━━━ Information ━━━

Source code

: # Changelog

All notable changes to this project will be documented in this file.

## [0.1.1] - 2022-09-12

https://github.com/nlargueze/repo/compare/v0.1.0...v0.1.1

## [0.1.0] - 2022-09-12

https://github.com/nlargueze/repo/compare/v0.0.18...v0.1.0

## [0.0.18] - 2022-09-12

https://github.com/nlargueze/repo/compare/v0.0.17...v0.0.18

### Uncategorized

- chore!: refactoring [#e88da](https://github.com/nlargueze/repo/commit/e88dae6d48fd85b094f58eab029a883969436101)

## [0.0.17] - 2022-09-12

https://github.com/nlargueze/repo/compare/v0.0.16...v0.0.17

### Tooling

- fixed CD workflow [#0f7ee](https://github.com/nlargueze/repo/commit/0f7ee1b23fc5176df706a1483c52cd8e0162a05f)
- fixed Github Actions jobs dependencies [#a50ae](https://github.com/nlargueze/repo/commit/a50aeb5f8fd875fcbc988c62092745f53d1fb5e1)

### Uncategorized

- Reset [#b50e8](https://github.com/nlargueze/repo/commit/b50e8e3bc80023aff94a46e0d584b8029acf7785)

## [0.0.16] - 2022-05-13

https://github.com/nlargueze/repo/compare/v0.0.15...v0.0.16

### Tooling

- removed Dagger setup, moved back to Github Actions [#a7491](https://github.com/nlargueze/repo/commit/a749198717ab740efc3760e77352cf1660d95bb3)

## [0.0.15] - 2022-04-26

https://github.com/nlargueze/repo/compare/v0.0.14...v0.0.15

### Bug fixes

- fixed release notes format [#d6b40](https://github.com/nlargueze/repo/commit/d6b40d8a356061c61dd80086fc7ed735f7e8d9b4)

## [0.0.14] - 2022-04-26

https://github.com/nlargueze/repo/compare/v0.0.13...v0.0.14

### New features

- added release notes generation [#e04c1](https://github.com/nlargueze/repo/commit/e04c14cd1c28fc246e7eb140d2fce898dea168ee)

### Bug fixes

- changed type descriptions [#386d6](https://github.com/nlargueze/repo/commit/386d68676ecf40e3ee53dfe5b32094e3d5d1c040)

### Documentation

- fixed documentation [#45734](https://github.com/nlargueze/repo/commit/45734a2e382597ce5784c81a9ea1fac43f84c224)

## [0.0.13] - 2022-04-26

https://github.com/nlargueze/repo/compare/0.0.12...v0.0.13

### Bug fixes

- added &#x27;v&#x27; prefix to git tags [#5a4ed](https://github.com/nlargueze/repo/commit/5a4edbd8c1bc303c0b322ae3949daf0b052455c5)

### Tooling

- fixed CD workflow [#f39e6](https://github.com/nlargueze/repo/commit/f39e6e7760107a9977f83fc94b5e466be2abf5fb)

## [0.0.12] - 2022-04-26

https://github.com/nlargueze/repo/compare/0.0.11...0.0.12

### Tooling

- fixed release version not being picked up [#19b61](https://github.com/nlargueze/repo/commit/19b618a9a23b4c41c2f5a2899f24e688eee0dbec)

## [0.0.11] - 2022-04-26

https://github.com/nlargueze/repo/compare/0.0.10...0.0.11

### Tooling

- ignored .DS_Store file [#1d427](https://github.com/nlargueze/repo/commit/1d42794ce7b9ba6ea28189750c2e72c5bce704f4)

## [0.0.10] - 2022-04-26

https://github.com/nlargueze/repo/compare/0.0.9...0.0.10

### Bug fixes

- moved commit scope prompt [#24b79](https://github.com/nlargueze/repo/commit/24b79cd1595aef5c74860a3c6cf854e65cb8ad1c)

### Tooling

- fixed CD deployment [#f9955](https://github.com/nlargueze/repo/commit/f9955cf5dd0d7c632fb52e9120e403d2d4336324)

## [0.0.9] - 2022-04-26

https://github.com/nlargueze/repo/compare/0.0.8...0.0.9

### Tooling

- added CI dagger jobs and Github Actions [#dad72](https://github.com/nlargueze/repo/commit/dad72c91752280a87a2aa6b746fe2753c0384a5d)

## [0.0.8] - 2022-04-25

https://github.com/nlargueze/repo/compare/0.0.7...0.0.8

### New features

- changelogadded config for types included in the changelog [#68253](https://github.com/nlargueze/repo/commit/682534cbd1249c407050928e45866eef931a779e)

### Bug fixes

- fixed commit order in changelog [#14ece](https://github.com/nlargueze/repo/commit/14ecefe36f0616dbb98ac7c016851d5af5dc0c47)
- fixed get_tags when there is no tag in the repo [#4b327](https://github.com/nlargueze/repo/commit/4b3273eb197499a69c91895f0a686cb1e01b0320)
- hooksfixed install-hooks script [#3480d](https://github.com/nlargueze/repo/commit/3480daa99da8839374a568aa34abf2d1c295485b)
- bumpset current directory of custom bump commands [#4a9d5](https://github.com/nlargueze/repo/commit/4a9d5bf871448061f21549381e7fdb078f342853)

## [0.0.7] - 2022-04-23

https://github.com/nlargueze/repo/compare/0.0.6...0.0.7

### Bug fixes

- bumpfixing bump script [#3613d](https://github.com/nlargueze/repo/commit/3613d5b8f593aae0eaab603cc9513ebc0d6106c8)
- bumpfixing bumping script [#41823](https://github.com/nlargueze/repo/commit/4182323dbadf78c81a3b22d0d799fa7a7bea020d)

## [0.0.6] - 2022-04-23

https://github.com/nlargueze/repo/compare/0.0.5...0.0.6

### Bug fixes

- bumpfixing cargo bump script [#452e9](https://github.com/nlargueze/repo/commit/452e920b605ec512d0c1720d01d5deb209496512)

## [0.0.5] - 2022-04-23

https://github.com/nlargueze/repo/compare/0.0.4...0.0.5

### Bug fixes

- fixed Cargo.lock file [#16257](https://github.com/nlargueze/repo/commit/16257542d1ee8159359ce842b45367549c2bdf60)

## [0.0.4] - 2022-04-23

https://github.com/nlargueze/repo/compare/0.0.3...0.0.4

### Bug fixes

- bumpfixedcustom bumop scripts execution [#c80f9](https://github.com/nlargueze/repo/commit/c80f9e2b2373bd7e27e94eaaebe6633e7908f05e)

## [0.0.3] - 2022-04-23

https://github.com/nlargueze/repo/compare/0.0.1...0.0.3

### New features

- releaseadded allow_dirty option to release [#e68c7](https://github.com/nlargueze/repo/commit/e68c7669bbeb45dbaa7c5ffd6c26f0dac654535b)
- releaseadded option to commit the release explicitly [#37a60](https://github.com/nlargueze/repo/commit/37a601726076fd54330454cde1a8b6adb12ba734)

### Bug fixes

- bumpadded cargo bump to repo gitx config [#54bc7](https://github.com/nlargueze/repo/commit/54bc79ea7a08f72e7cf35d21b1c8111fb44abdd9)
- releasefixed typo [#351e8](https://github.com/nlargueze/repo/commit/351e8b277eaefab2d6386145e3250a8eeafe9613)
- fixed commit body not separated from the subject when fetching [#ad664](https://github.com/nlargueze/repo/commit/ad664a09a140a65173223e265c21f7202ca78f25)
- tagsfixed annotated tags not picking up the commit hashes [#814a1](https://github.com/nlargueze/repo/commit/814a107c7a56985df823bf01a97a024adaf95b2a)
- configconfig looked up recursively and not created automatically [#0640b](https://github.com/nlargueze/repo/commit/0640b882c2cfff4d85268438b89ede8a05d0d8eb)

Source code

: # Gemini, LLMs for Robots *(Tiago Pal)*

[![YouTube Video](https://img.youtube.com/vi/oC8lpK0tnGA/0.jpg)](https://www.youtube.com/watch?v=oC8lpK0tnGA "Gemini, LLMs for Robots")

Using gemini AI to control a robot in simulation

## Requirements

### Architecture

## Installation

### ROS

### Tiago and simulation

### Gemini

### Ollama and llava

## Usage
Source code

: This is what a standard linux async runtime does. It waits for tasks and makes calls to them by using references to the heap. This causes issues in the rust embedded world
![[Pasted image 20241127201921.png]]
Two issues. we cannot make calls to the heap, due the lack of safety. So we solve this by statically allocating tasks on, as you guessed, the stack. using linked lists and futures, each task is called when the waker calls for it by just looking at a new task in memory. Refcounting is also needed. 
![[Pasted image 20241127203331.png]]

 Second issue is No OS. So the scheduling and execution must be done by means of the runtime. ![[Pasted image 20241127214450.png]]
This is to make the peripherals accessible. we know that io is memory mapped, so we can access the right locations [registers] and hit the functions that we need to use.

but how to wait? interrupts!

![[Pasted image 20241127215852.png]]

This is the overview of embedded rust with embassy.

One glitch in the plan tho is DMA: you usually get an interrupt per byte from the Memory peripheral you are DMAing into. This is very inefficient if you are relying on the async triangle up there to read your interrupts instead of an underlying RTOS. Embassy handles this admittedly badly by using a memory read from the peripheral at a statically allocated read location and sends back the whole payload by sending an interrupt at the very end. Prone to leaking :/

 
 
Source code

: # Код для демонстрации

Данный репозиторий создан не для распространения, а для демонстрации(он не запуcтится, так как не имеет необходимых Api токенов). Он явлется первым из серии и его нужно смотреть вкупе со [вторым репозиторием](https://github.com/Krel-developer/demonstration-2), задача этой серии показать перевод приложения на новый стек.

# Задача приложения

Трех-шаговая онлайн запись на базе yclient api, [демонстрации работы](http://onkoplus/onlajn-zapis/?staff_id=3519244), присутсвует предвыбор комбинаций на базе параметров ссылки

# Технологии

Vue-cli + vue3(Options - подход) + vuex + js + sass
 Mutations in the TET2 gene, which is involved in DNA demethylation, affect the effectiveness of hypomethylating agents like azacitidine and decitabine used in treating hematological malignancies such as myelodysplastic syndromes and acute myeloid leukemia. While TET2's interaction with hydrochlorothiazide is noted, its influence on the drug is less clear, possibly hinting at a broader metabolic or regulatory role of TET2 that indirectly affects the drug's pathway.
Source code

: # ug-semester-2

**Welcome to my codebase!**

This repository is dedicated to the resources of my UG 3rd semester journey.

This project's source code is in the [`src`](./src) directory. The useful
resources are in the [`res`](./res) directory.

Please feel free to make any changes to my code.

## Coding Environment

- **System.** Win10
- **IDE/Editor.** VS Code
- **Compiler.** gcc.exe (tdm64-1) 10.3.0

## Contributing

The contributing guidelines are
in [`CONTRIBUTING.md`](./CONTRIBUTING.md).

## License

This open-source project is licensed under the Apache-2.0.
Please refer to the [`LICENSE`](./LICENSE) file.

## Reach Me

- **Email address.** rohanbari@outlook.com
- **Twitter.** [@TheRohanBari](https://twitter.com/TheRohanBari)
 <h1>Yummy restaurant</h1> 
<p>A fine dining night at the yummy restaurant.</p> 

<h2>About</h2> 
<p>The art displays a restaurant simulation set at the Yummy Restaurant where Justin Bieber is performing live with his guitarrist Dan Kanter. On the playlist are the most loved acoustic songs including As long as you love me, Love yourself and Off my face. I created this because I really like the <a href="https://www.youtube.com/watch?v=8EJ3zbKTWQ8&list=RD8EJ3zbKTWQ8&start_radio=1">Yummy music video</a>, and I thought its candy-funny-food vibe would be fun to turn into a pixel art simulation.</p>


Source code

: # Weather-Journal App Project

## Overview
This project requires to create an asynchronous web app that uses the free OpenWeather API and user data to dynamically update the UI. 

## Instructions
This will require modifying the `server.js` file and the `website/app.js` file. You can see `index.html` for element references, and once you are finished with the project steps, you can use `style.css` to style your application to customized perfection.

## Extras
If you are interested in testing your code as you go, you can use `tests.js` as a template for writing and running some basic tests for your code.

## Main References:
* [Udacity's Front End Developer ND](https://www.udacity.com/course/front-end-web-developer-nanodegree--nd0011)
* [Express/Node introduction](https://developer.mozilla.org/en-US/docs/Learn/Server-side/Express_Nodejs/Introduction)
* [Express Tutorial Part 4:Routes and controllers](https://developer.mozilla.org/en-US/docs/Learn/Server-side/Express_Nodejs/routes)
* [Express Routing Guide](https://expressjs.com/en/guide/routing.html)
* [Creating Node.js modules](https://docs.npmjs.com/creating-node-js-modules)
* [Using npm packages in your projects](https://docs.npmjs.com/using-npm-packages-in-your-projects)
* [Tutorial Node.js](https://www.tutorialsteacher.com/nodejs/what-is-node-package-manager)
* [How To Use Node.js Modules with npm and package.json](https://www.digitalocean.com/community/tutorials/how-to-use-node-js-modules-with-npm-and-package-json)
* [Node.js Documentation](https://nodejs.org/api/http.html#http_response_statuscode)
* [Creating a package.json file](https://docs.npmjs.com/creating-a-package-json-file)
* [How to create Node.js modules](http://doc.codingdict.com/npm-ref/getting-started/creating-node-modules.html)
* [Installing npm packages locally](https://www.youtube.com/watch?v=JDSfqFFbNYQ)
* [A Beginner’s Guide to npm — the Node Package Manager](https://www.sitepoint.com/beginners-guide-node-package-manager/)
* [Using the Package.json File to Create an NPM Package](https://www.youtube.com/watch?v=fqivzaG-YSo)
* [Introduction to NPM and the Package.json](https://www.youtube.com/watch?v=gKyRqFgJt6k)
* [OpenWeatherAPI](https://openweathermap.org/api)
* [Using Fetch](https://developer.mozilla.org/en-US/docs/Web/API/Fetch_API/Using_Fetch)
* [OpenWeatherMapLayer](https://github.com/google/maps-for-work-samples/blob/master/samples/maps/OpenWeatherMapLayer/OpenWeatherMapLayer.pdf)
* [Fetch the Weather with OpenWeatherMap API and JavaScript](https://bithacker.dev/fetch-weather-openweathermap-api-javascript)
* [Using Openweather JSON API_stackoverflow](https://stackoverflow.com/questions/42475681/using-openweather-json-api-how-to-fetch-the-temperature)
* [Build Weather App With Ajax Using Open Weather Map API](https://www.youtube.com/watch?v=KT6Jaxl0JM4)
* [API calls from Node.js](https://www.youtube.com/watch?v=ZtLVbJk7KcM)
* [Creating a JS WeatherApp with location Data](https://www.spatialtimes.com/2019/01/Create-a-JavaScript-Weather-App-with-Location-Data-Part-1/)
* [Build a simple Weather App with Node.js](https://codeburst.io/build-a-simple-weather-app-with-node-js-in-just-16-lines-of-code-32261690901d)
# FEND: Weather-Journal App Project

━━━

Your instructions →
Taking the entries from their first line through the line with "## [0.0.18] - 2022-09-12", inclusive, restate each line word for word and give nothing else.

Result of the exercise →
Source code

: # Changelog

All notable changes to this project will be documented in this file.

## [0.1.1] - 2022-09-12

https://github.com/nlargueze/repo/compare/v0.1.0...v0.1.1

## [0.1.0] - 2022-09-12

https://github.com/nlargueze/repo/compare/v0.0.18...v0.1.0

## [0.0.18] - 2022-09-12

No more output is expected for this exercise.